# RECORDS FOR THE TASK
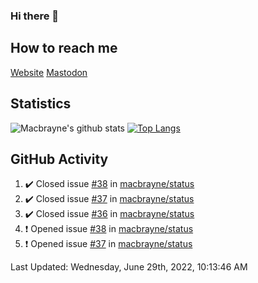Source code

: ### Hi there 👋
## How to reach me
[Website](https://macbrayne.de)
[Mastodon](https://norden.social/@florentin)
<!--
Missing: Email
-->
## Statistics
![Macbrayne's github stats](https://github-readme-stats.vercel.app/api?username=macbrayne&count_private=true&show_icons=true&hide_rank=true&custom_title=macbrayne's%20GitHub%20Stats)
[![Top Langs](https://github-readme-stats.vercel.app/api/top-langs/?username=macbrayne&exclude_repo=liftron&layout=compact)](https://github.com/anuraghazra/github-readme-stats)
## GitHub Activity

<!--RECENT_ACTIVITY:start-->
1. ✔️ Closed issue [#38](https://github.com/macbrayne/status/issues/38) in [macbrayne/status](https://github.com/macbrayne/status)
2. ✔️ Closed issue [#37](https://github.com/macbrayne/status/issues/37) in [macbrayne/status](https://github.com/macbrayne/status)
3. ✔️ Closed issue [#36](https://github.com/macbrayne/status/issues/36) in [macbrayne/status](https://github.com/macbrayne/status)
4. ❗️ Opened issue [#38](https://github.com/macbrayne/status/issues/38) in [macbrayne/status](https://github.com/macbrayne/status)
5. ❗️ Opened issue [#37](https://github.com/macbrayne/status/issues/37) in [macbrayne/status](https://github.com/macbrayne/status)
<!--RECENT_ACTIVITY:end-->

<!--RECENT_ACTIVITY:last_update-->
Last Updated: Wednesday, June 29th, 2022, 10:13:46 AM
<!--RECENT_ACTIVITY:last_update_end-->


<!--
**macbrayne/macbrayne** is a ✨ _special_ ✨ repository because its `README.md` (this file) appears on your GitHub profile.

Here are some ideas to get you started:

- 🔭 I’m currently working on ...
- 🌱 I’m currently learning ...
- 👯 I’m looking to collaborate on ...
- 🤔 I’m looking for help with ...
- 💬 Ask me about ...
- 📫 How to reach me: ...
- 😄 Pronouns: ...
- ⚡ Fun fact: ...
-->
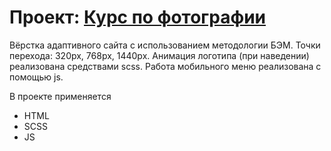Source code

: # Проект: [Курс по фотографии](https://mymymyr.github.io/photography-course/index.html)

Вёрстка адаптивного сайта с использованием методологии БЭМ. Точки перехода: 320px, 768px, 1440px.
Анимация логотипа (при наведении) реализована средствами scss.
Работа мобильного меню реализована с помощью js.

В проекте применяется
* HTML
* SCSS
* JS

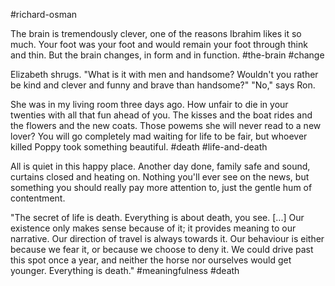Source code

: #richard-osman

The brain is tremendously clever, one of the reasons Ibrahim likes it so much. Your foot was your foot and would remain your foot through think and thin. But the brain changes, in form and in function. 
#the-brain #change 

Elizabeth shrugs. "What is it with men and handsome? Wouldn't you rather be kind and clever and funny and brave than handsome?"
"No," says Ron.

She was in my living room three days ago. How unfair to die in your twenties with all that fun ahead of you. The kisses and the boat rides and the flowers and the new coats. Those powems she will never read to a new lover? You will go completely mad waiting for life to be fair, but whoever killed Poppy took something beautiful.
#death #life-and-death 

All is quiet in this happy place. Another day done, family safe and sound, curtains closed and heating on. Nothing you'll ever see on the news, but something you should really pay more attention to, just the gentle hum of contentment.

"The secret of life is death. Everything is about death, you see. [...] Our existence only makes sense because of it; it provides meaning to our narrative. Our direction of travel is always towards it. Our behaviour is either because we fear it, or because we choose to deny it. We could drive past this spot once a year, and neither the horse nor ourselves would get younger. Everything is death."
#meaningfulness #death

* * *

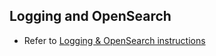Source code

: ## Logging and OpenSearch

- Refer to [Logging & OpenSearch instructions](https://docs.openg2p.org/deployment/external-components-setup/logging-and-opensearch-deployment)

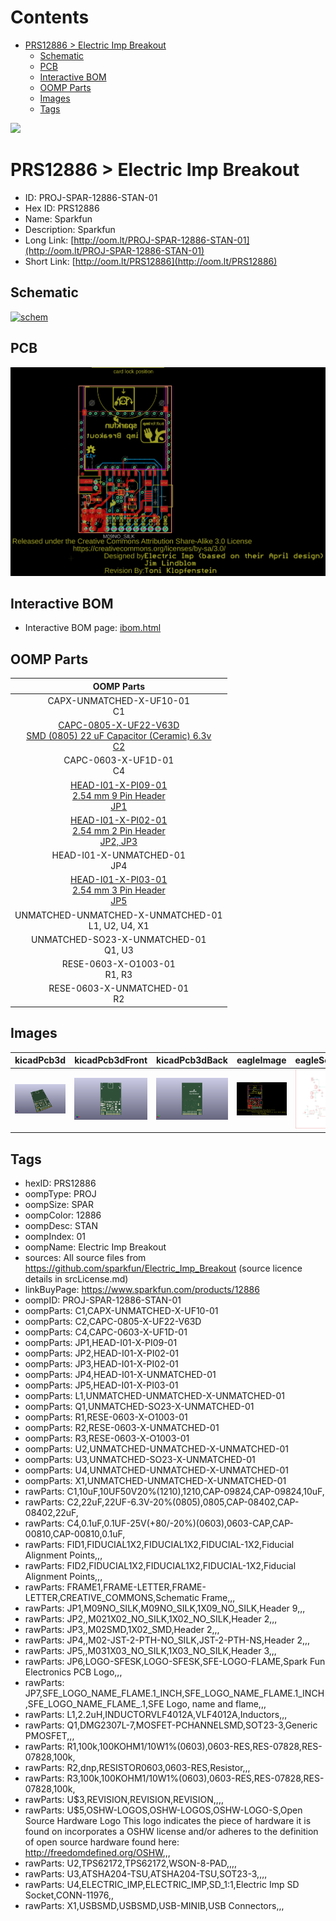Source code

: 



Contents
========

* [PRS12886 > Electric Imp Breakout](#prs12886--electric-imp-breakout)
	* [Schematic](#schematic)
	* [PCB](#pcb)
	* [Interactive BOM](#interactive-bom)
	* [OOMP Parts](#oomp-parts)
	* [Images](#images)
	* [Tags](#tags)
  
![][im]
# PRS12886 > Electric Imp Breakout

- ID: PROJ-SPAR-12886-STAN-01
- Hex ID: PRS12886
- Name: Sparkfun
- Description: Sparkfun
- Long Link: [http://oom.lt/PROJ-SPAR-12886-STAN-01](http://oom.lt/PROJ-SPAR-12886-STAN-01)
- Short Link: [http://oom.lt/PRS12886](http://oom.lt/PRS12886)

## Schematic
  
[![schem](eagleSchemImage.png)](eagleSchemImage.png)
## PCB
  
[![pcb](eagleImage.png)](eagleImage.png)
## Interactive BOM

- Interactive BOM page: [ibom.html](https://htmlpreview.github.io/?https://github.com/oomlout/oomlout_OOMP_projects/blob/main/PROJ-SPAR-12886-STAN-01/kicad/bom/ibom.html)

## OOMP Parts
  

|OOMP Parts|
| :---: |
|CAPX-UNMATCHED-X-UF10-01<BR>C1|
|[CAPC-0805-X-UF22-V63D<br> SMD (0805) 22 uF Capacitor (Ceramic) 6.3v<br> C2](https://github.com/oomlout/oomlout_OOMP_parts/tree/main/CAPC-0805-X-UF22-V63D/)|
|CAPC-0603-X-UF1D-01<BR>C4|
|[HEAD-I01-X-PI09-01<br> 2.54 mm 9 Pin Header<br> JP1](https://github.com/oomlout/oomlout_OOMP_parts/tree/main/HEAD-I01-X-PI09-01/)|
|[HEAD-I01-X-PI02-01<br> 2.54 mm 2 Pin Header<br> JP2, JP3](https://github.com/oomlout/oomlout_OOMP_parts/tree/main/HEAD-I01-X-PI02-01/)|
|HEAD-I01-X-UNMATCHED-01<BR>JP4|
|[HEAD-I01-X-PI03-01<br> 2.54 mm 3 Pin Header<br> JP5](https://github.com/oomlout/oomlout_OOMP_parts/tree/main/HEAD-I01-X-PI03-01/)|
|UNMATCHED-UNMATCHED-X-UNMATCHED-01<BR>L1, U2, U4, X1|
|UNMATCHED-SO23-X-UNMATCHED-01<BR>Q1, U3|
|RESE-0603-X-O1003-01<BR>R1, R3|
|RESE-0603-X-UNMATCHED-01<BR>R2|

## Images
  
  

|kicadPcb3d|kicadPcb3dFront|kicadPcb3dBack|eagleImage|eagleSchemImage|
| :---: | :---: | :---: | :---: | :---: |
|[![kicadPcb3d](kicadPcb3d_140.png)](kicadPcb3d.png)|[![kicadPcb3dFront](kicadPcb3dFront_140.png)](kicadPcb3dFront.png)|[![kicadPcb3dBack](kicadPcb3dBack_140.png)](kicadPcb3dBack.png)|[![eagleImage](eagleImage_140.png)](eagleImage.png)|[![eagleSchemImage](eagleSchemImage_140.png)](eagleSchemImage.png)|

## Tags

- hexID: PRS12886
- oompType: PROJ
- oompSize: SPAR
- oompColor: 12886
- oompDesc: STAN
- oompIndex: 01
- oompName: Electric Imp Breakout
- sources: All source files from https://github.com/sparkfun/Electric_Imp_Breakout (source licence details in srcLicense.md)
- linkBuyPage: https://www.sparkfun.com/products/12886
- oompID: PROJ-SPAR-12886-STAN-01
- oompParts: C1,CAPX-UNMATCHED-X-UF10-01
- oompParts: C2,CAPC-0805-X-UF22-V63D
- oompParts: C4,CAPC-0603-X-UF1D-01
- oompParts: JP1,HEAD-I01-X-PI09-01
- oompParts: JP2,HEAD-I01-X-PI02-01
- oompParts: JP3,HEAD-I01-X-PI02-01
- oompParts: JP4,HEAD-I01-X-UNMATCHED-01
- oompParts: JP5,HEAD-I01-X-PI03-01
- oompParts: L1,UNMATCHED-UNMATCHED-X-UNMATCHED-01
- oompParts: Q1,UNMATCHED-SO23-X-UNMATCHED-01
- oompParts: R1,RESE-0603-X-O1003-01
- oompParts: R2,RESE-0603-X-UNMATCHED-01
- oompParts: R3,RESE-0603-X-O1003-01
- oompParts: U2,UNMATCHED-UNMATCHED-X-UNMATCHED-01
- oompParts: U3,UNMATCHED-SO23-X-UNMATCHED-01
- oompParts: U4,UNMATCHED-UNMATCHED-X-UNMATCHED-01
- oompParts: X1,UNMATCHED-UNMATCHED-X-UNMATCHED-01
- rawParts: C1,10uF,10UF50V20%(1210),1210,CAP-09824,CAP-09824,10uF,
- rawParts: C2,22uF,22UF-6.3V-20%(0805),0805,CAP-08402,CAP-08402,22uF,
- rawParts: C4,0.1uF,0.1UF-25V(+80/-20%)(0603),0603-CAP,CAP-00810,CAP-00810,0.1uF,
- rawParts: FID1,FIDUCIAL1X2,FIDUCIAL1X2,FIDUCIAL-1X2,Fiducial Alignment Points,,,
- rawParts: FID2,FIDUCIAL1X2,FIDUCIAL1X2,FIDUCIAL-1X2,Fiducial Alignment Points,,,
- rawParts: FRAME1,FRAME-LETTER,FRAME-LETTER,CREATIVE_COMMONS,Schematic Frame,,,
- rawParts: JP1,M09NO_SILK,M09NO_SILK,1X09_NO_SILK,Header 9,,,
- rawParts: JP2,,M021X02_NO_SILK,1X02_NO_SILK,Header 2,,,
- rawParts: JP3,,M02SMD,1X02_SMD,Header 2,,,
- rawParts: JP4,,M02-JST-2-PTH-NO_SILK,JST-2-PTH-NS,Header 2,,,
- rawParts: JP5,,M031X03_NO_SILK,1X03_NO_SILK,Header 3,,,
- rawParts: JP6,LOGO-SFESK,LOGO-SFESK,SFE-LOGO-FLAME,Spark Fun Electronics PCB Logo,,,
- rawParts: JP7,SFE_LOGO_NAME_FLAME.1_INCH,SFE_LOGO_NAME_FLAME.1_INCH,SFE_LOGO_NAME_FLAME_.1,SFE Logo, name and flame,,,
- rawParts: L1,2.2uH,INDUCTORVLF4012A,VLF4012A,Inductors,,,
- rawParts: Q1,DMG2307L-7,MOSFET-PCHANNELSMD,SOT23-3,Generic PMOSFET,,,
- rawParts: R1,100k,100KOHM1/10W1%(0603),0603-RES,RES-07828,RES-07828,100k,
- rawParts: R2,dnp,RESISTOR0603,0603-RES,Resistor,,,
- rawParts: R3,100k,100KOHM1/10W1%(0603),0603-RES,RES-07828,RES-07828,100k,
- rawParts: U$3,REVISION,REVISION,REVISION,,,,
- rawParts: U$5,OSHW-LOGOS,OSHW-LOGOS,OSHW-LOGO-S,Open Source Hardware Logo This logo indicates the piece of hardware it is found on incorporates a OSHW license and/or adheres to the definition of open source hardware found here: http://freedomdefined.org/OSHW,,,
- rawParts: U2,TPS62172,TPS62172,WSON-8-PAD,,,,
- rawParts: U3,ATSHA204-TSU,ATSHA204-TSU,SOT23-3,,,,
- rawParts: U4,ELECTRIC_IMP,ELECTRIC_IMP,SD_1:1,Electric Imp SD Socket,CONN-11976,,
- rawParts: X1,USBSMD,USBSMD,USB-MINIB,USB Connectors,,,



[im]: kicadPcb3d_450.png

# WHAT YOU ARE ASKED TO DO
Both the line containing "- ⚡ Fun fact: ..." and the line containing "#meaningfulness #death" above belong in the output, as do the lines between them. Print them exactly, without pictures.

# ANSWER FOR THE TASK
- ⚡ Fun fact: ...
-->
Source code

: # Проект: [Курс по фотографии](https://mymymyr.github.io/photography-course/index.html)

Вёрстка адаптивного сайта с использованием методологии БЭМ. Точки перехода: 320px, 768px, 1440px.
Анимация логотипа (при наведении) реализована средствами scss.
Работа мобильного меню реализована с помощью js.

В проекте применяется
* HTML
* SCSS
* JS

Source code

: #richard-osman

The brain is tremendously clever, one of the reasons Ibrahim likes it so much. Your foot was your foot and would remain your foot through think and thin. But the brain changes, in form and in function. 
#the-brain #change 

Elizabeth shrugs. "What is it with men and handsome? Wouldn't you rather be kind and clever and funny and brave than handsome?"
"No," says Ron.

She was in my living room three days ago. How unfair to die in your twenties with all that fun ahead of you. The kisses and the boat rides and the flowers and the new coats. Those powems she will never read to a new lover? You will go completely mad waiting for life to be fair, but whoever killed Poppy took something beautiful.
#death #life-and-death 

All is quiet in this happy place. Another day done, family safe and sound, curtains closed and heating on. Nothing you'll ever see on the news, but something you should really pay more attention to, just the gentle hum of contentment.

"The secret of life is death. Everything is about death, you see. [...] Our existence only makes sense because of it; it provides meaning to our narrative. Our direction of travel is always towards it. Our behaviour is either because we fear it, or because we choose to deny it. We could drive past this spot once a year, and neither the horse nor ourselves would get younger. Everything is death."
#meaningfulness #death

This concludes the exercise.